§ **Work to be completed**: Nothing outside the range is to be copied. From the entries below, reproduce exactly the lines starting at the one with "#### Parameters" and ending at the one with "Diese Anleitung soll", without pictures.

§ **Given entries**:
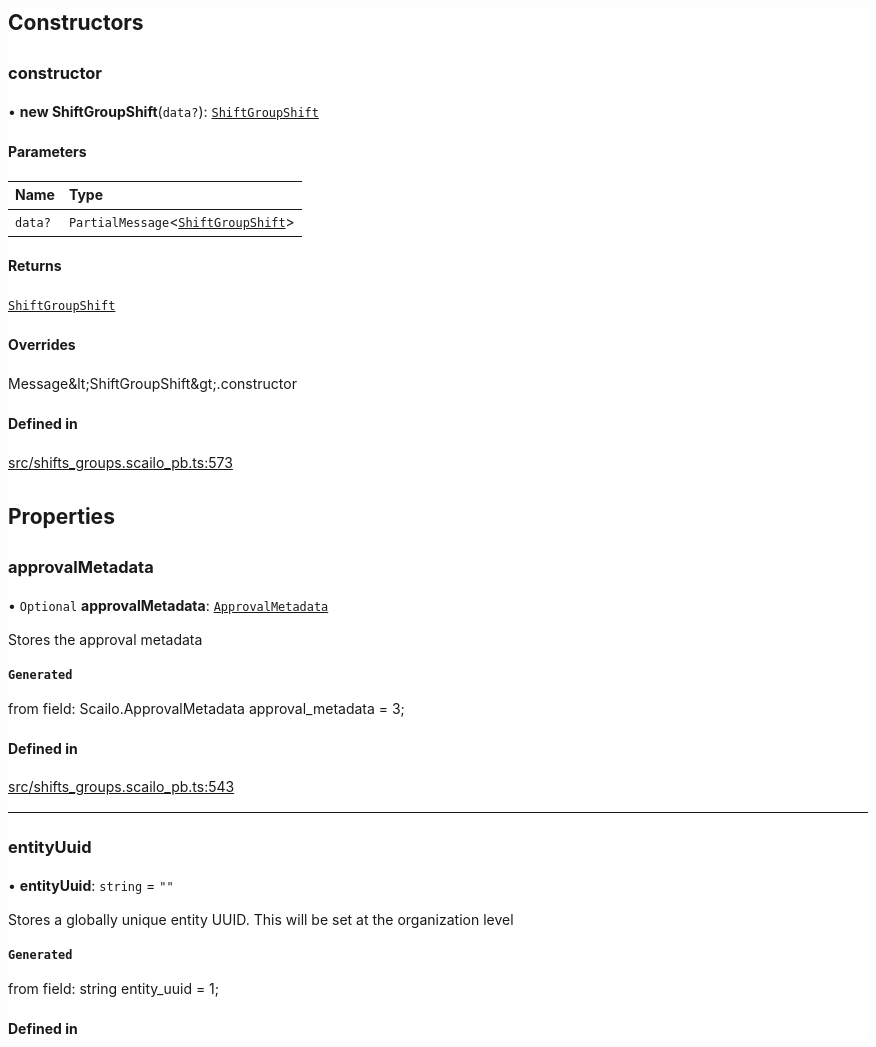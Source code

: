 ## Constructors

### constructor

• **new ShiftGroupShift**(`data?`): [`ShiftGroupShift`](ShiftGroupShift.md)

#### Parameters

| Name | Type |
| :------ | :------ |
| `data?` | `PartialMessage`\<[`ShiftGroupShift`](ShiftGroupShift.md)\> |

#### Returns

[`ShiftGroupShift`](ShiftGroupShift.md)

#### Overrides

Message\&lt;ShiftGroupShift\&gt;.constructor

#### Defined in

[src/shifts_groups.scailo_pb.ts:573](https://github.com/scailo/ts-sdk/blob/c10a36b57201dfa5903d4b53efa1e62aa6208936/src/shifts_groups.scailo_pb.ts#L573)

## Properties

### approvalMetadata

• `Optional` **approvalMetadata**: [`ApprovalMetadata`](ApprovalMetadata.md)

Stores the approval metadata

**`Generated`**

from field: Scailo.ApprovalMetadata approval_metadata = 3;

#### Defined in

[src/shifts_groups.scailo_pb.ts:543](https://github.com/scailo/ts-sdk/blob/c10a36b57201dfa5903d4b53efa1e62aa6208936/src/shifts_groups.scailo_pb.ts#L543)

___

### entityUuid

• **entityUuid**: `string` = `""`

Stores a globally unique entity UUID. This will be set at the organization level

**`Generated`**

from field: string entity_uuid = 1;

#### Defined in
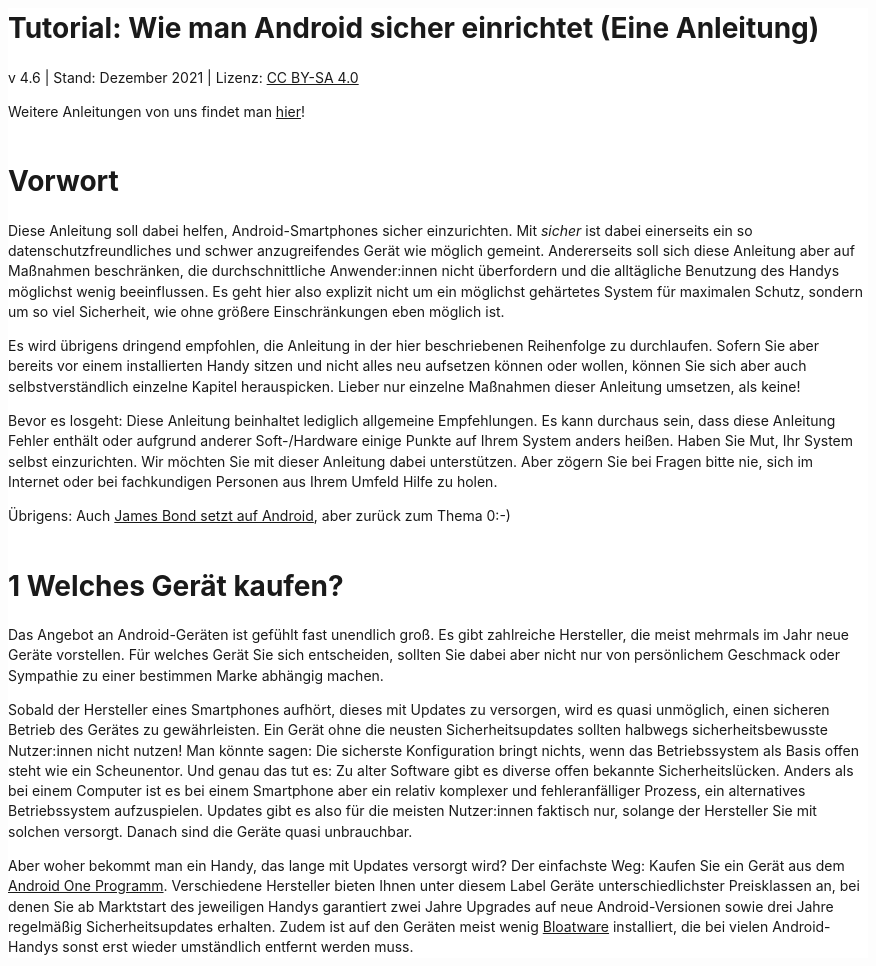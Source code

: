 # Tutorial: Wie man Android sicher einrichtet (Eine Anleitung)
v 4.6 | Stand: Dezember 2021 | Lizenz: [CC BY-SA 4.0](https://creativecommons.org/licenses/by-sa/4.0/deed.de)

Weitere Anleitungen von uns findet man [hier](https://lehrerlaempel.github.io/anleitungen/)!

# Vorwort
Diese Anleitung soll dabei helfen, Android-Smartphones sicher einzurichten. Mit *sicher* ist dabei einerseits ein so datenschutzfreundliches und schwer anzugreifendes Gerät wie möglich gemeint. Andererseits soll sich diese Anleitung aber auf Maßnahmen beschränken, die durchschnittliche Anwender:innen nicht überfordern und die alltägliche Benutzung des Handys möglichst wenig beeinflussen. Es geht hier also explizit nicht um ein möglichst gehärtetes System für maximalen Schutz, sondern um so viel Sicherheit, wie ohne größere Einschränkungen eben möglich ist.

Es wird übrigens dringend empfohlen, die Anleitung in der hier beschriebenen Reihenfolge zu durchlaufen. Sofern Sie aber bereits vor einem installierten Handy sitzen und nicht alles neu aufsetzen können oder wollen, können Sie sich aber auch selbstverständlich einzelne Kapitel herauspicken. Lieber nur einzelne Maßnahmen dieser Anleitung umsetzen, als keine!

Bevor es losgeht: Diese Anleitung beinhaltet lediglich allgemeine Empfehlungen. Es kann durchaus sein, dass diese Anleitung Fehler enthält oder aufgrund anderer Soft-/Hardware einige Punkte auf Ihrem System anders heißen. Haben Sie Mut, Ihr System selbst einzurichten. Wir möchten Sie mit dieser Anleitung dabei unterstützen. Aber zögern Sie bei Fragen bitte nie, sich im Internet oder bei fachkundigen Personen aus Ihrem Umfeld Hilfe zu holen.

Übrigens: Auch [James Bond setzt auf Android](https://www.wired.com/story/why-james-bond-doesnt-use-iphone/), aber zurück zum Thema 0:-)

# 1 Welches Gerät kaufen?
Das Angebot an Android-Geräten ist gefühlt fast unendlich groß. Es gibt zahlreiche Hersteller, die meist mehrmals im Jahr neue Geräte vorstellen. Für welches Gerät Sie sich entscheiden, sollten Sie dabei aber nicht nur von persönlichem Geschmack oder Sympathie zu einer bestimmen Marke abhängig machen. 

Sobald der Hersteller eines Smartphones aufhört, dieses mit Updates zu versorgen, wird es quasi unmöglich, einen sicheren Betrieb des Gerätes zu gewährleisten. Ein Gerät ohne die neusten Sicherheitsupdates sollten halbwegs sicherheitsbewusste Nutzer:innen nicht nutzen! Man könnte sagen: Die sicherste Konfiguration bringt nichts, wenn das Betriebssystem als Basis offen steht wie ein Scheunentor. Und genau das tut es: Zu alter Software gibt es diverse offen bekannte Sicherheitslücken. Anders als bei einem Computer ist es bei einem Smartphone aber ein relativ komplexer und fehleranfälliger Prozess, ein alternatives Betriebssystem aufzuspielen. Updates gibt es also für die meisten Nutzer:innen faktisch nur, solange der Hersteller Sie mit solchen versorgt. Danach sind die Geräte quasi unbrauchbar.

Aber woher bekommt man ein Handy, das lange mit Updates versorgt wird? Der einfachste Weg: Kaufen Sie ein Gerät aus dem [Android One Programm](https://www.android.com/one/). Verschiedene Hersteller bieten Ihnen unter diesem Label Geräte unterschiedlichster Preisklassen an, bei denen Sie ab Marktstart des jeweiligen Handys garantiert zwei Jahre Upgrades auf neue Android-Versionen sowie drei Jahre regelmäßig Sicherheitsupdates erhalten. Zudem ist auf den Geräten meist wenig [Bloatware](https://de.wikipedia.org/wiki/Bloatware) installiert, die bei vielen Android-Handys sonst erst wieder umständlich entfernt werden muss.
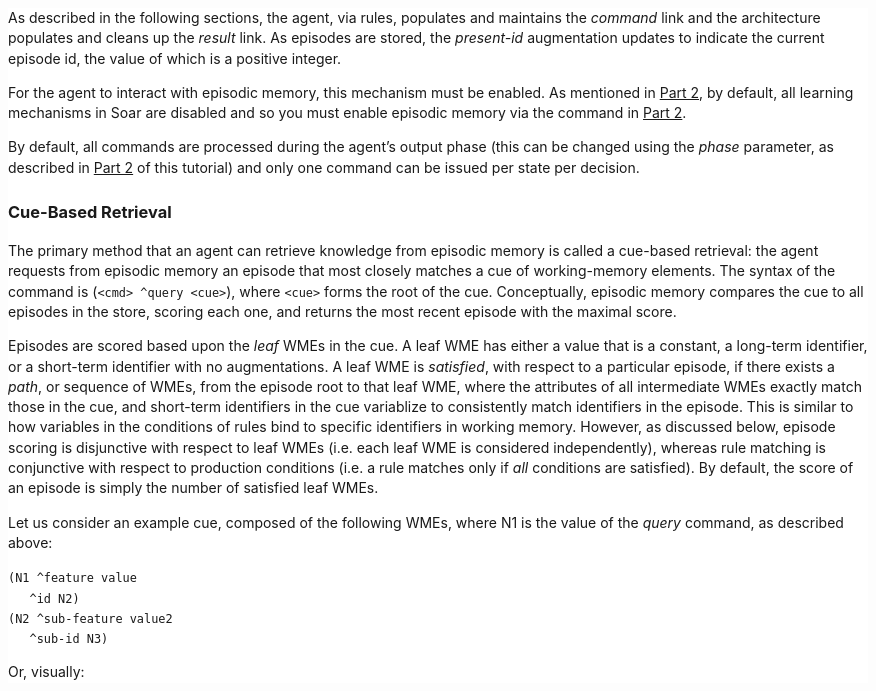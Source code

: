 As described in the following sections, the agent, via rules, populates
and maintains the _command_ link and the architecture populates and
cleans up the _result_ link. As episodes are stored, the _present-id_
augmentation updates to indicate the current episode id, the value of
which is a positive integer.

For the agent to interact with episodic memory, this mechanism must be
enabled. As mentioned in [Part 2](02.md), by default, all learning mechanisms in
Soar are disabled and so you must enable episodic memory via the command
in [Part 2](02.md).

By default, all commands are processed during the agent’s output phase
(this can be changed using the _phase_ parameter, as described in [Part 2](02.md)
of this tutorial) and only one command can be issued per state per
decision.

### Cue-Based Retrieval

The primary method that an agent can retrieve knowledge from episodic memory is
called a cue-based retrieval: the agent requests from episodic memory an episode
that most closely matches a cue of working-memory elements. The syntax of the
command is (`<cmd> ^query <cue>`), where `<cue>` forms the root of the cue.
Conceptually, episodic memory compares the cue to all episodes in the store,
scoring each one, and returns the most recent episode with the maximal score.

Episodes are scored based upon the _leaf_ WMEs in the cue. A leaf WME has either
a value that is a constant, a long-term identifier, or a short-term identifier
with no augmentations. A leaf WME is _satisfied_, with respect to a particular
episode, if there exists a _path_, or sequence of WMEs, from the episode root to
that leaf WME, where the attributes of all intermediate WMEs exactly match those
in the cue, and short-term identifiers in the cue variablize to consistently
match identifiers in the episode. This is similar to how variables in the
conditions of rules bind to specific identifiers in working memory. However, as
discussed below, episode scoring is disjunctive with respect to leaf WMEs (i.e.
each leaf WME is considered independently), whereas rule matching is conjunctive
with respect to production conditions (i.e. a rule matches only if _all_
conditions are satisfied). By default, the score of an episode is simply the
number of satisfied leaf WMEs.

Let us consider an example cue, composed of the following WMEs, where N1
is the value of the _query_ command, as described above:

```Soar
(N1 ^feature value
   ^id N2)
(N2 ^sub-feature value2
   ^sub-id N3)
```

Or, visually:
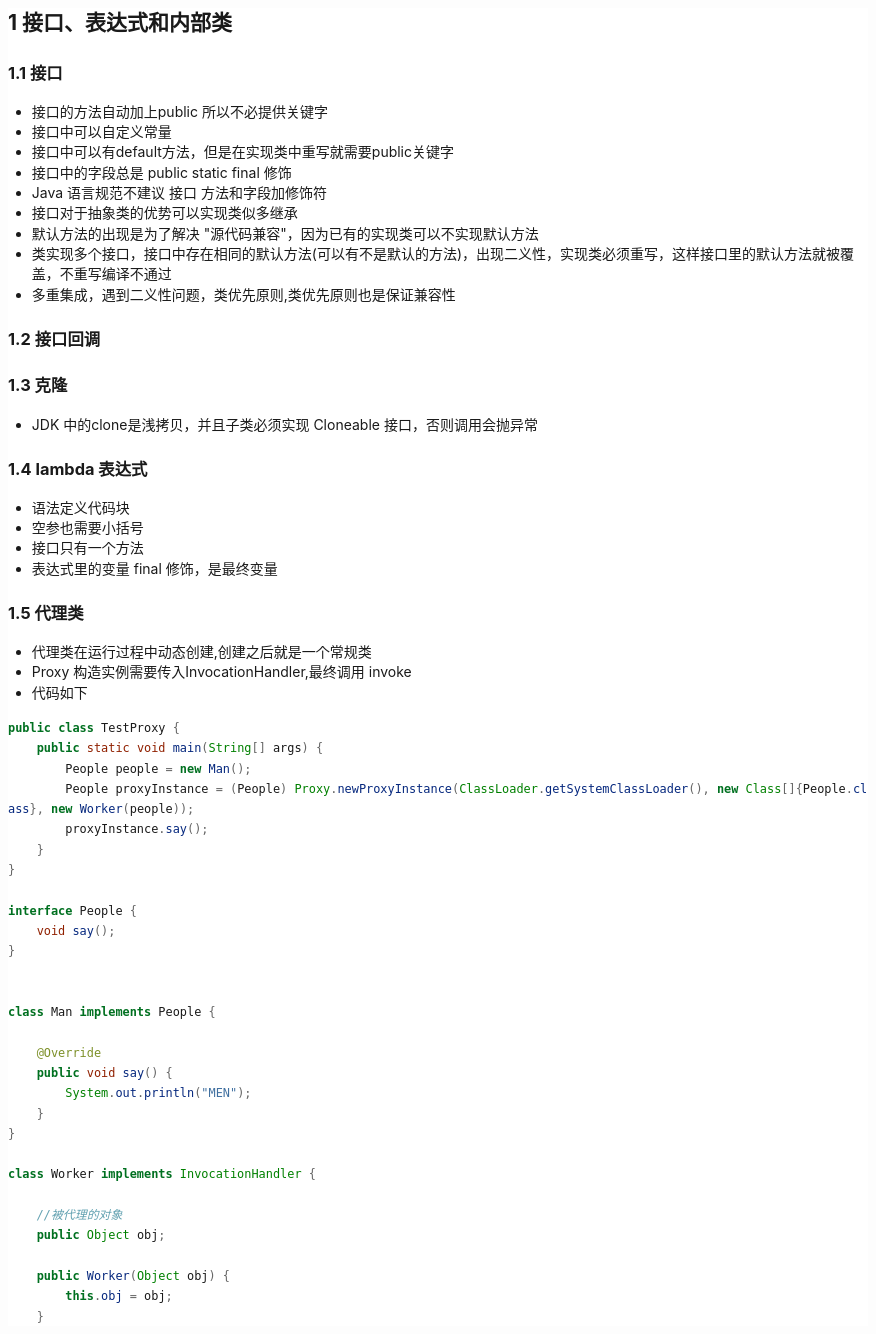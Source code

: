 ## 1 接口、表达式和内部类

### 1.1 接口

* 接口的方法自动加上public 所以不必提供关键字
* 接口中可以自定义常量
* 接口中可以有default方法，但是在实现类中重写就需要public关键字
* 接口中的字段总是 public static final 修饰
* Java 语言规范不建议 接口 方法和字段加修饰符
* 接口对于抽象类的优势可以实现类似多继承
* 默认方法的出现是为了解决 "源代码兼容"，因为已有的实现类可以不实现默认方法
* 类实现多个接口，接口中存在相同的默认方法(可以有不是默认的方法)，出现二义性，实现类必须重写，这样接口里的默认方法就被覆盖，不重写编译不通过
* 多重集成，遇到二义性问题，类优先原则,类优先原则也是保证兼容性

### 1.2 接口回调

### 1.3 克隆

* JDK 中的clone是浅拷贝，并且子类必须实现 Cloneable 接口，否则调用会抛异常

### 1.4 lambda 表达式

* 语法定义代码块
* 空参也需要小括号
* 接口只有一个方法
* 表达式里的变量 final 修饰，是最终变量

### 1.5 代理类

* 代理类在运行过程中动态创建,创建之后就是一个常规类
* Proxy 构造实例需要传入InvocationHandler,最终调用 invoke
* 代码如下

```java
public class TestProxy {
    public static void main(String[] args) {
        People people = new Man();
        People proxyInstance = (People) Proxy.newProxyInstance(ClassLoader.getSystemClassLoader(), new Class[]{People.class}, new Worker(people));
        proxyInstance.say();
    }
}

interface People {
    void say();
}


class Man implements People {

    @Override
    public void say() {
        System.out.println("MEN");
    }
}

class Worker implements InvocationHandler {

    //被代理的对象
    public Object obj;

    public Worker(Object obj) {
        this.obj = obj;
    }
```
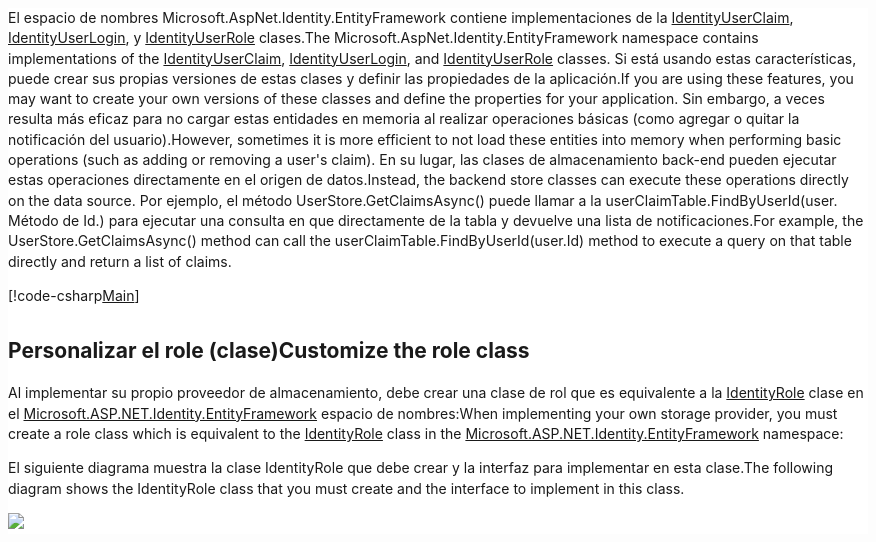 <span data-ttu-id="e236d-266">El espacio de nombres Microsoft.AspNet.Identity.EntityFramework contiene implementaciones de la [IdentityUserClaim](https://msdn.microsoft.com/en-us/library/dn613250(v=vs.108).aspx), [IdentityUserLogin](https://msdn.microsoft.com/en-us/library/dn613251(v=vs.108).aspx), y [IdentityUserRole](https://msdn.microsoft.com/en-us/library/dn613252(v=vs.108).aspx) clases.</span><span class="sxs-lookup"><span data-stu-id="e236d-266">The Microsoft.AspNet.Identity.EntityFramework namespace contains implementations of the [IdentityUserClaim](https://msdn.microsoft.com/en-us/library/dn613250(v=vs.108).aspx), [IdentityUserLogin](https://msdn.microsoft.com/en-us/library/dn613251(v=vs.108).aspx), and [IdentityUserRole](https://msdn.microsoft.com/en-us/library/dn613252(v=vs.108).aspx) classes.</span></span> <span data-ttu-id="e236d-267">Si está usando estas características, puede crear sus propias versiones de estas clases y definir las propiedades de la aplicación.</span><span class="sxs-lookup"><span data-stu-id="e236d-267">If you are using these features, you may want to create your own versions of these classes and define the properties for your application.</span></span> <span data-ttu-id="e236d-268">Sin embargo, a veces resulta más eficaz para no cargar estas entidades en memoria al realizar operaciones básicas (como agregar o quitar la notificación del usuario).</span><span class="sxs-lookup"><span data-stu-id="e236d-268">However, sometimes it is more efficient to not load these entities into memory when performing basic operations (such as adding or removing a user's claim).</span></span> <span data-ttu-id="e236d-269">En su lugar, las clases de almacenamiento back-end pueden ejecutar estas operaciones directamente en el origen de datos.</span><span class="sxs-lookup"><span data-stu-id="e236d-269">Instead, the backend store classes can execute these operations directly on the data source.</span></span> <span data-ttu-id="e236d-270">Por ejemplo, el método UserStore.GetClaimsAsync() puede llamar a la userClaimTable.FindByUserId(user. Método de Id.) para ejecutar una consulta en que directamente de la tabla y devuelve una lista de notificaciones.</span><span class="sxs-lookup"><span data-stu-id="e236d-270">For example, the UserStore.GetClaimsAsync() method can call the userClaimTable.FindByUserId(user.Id) method to execute a query on that table directly and return a list of claims.</span></span>

[!code-csharp[Main](overview-of-custom-storage-providers-for-aspnet-identity/samples/sample6.cs)]

<a id="role"></a>
## <a name="customize-the-role-class"></a><span data-ttu-id="e236d-271">Personalizar el role (clase)</span><span class="sxs-lookup"><span data-stu-id="e236d-271">Customize the role class</span></span>

<span data-ttu-id="e236d-272">Al implementar su propio proveedor de almacenamiento, debe crear una clase de rol que es equivalente a la [IdentityRole](https://msdn.microsoft.com/en-us/library/microsoft.aspnet.identity.entityframework.identityrole(v=vs.108).aspx) clase en el [Microsoft.ASP.NET.Identity.EntityFramework](https://msdn.microsoft.com/en-us/library/microsoft.aspnet.identity.entityframework(v=vs.108).aspx) espacio de nombres:</span><span class="sxs-lookup"><span data-stu-id="e236d-272">When implementing your own storage provider, you must create a role class which is equivalent to the [IdentityRole](https://msdn.microsoft.com/en-us/library/microsoft.aspnet.identity.entityframework.identityrole(v=vs.108).aspx) class in the [Microsoft.ASP.NET.Identity.EntityFramework](https://msdn.microsoft.com/en-us/library/microsoft.aspnet.identity.entityframework(v=vs.108).aspx) namespace:</span></span>

<span data-ttu-id="e236d-273">El siguiente diagrama muestra la clase IdentityRole que debe crear y la interfaz para implementar en esta clase.</span><span class="sxs-lookup"><span data-stu-id="e236d-273">The following diagram shows the IdentityRole class that you must create and the interface to implement in this class.</span></span>

![](overview-of-custom-storage-providers-for-aspnet-identity/_static/image5.png)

§ **Answer box**:
#### Parameters

| Name | Type |
| :------ | :------ |
| `data?` | `PartialMessage`\<[`ShiftGroupShift`](ShiftGroupShift.md)\> |

#### Returns

[`ShiftGroupShift`](ShiftGroupShift.md)

#### Overrides

Message\&lt;ShiftGroupShift\&gt;.constructor

#### Defined in

[src/shifts_groups.scailo_pb.ts:573](https://github.com/scailo/ts-sdk/blob/c10a36b57201dfa5903d4b53efa1e62aa6208936/src/shifts_groups.scailo_pb.ts#L573)

## Properties

### approvalMetadata

• `Optional` **approvalMetadata**: [`ApprovalMetadata`](ApprovalMetadata.md)

Stores the approval metadata

**`Generated`**

from field: Scailo.ApprovalMetadata approval_metadata = 3;

#### Defined in

[src/shifts_groups.scailo_pb.ts:543](https://github.com/scailo/ts-sdk/blob/c10a36b57201dfa5903d4b53efa1e62aa6208936/src/shifts_groups.scailo_pb.ts#L543)

___

### entityUuid

• **entityUuid**: `string` = `""`

Stores a globally unique entity UUID. This will be set at the organization level

**`Generated`**

from field: string entity_uuid = 1;

#### Defined in
Source code

: # Tutorial: Wie man Android sicher einrichtet (Eine Anleitung)
v 4.6 | Stand: Dezember 2021 | Lizenz: [CC BY-SA 4.0](https://creativecommons.org/licenses/by-sa/4.0/deed.de)

Weitere Anleitungen von uns findet man [hier](https://lehrerlaempel.github.io/anleitungen/)!

# Vorwort
Diese Anleitung soll dabei helfen, Android-Smartphones sicher einzurichten. Mit *sicher* ist dabei einerseits ein so datenschutzfreundliches und schwer anzugreifendes Gerät wie möglich gemeint. Andererseits soll sich diese Anleitung aber auf Maßnahmen beschränken, die durchschnittliche Anwender:innen nicht überfordern und die alltägliche Benutzung des Handys möglichst wenig beeinflussen. Es geht hier also explizit nicht um ein möglichst gehärtetes System für maximalen Schutz, sondern um so viel Sicherheit, wie ohne größere Einschränkungen eben möglich ist.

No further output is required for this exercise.